Try it: Find and copy every line in the records that includes the string "item".

Rendered images with source text:
******

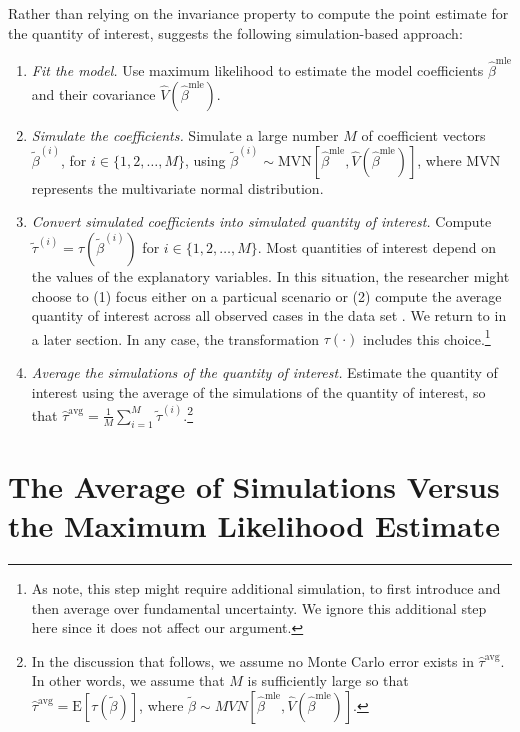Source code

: \documentclass[11pt]{article}
\begin{document}
Rather than relying on the invariance property to compute the point estimate for the quantity of interest, \cite{KingTomzWittenberg2000} suggests the following simulation-based approach:\vspace{.1in}
\begin{enumerate}
\item \textit{Fit the model.}
Use maximum likelihood to estimate the model coefficients $\hat{\beta}^{\text{mle}}$ and their covariance $\hat{V} \left( \hat{\beta}^{\text{mle}} \right)$.
\item \textit{Simulate the coefficients.}
Simulate a large number $M$ of coefficient vectors $\tilde{\beta}^{(i)}$, for $i \in \{1, 2,\ldots, M\}$, using $\tilde{\beta}^{(i)} \sim \text{MVN} \left[ \hat{\beta}^{\text{mle}}, \hat{V} \left( \hat{\beta}^{\text{mle}} \right) \right]$, where MVN represents the multivariate normal distribution.
\item \textit{Convert simulated coefficients into simulated quantity of interest.}
Compute $\tilde{\tau}^{(i)} = \tau \left( \tilde{\beta}^{(i)} \right)$ for $i \in \{1, 2,\ldots, M\}$.
Most quantities of interest depend on the values of the explanatory variables.
In this situation, the researcher might choose to (1) focus either on a particual scenario or (2) compute the average quantity of interest across all observed cases in the data set \citep{HanmerKalkan2013}. 
We return to \cite{HanmerKalkan2013} in a later section.
In any case, the transformation $\tau(\cdot)$ includes this choice.\footnote{As \cite{KingTomzWittenberg2000} note, this step might require additional simulation, to first introduce and then average over fundamental uncertainty.
We ignore this additional step here since it does not affect our argument.}
\item \textit{Average the simulations of the quantity of interest.}
Estimate the quantity of interest using the average of the simulations of the quantity of interest, so that $\hat{\tau}^{\text{avg}} = \frac{1}{M} \sum_{i = 1}^{M} \tilde{\tau}^{(i)}$.\footnote{In the discussion that follows, we assume no Monte Carlo error exists in $\hat{\tau}^{\text{avg}}$.
In other words, we assume that $M$ is sufficiently large so that $\hat{\tau}^{\text{avg}} = \text{E}\left[ \tau \left(\tilde{\beta} \right) \right]$, where $\tilde{\beta} \sim MVN \left[ \hat{\beta}^{\text{mle}}, \hat{V} \left( \hat{\beta}^{\text{mle}} \right) \right]$.}\\
\end{enumerate}

\section*{The Average of Simulations Versus the Maximum Likelihood Estimate}
\end{document}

******

Output of the exercise:
\item \textit{Fit the model.}
\item \textit{Simulate the coefficients.}
\item \textit{Convert simulated coefficients into simulated quantity of interest.}
\item \textit{Average the simulations of the quantity of interest.}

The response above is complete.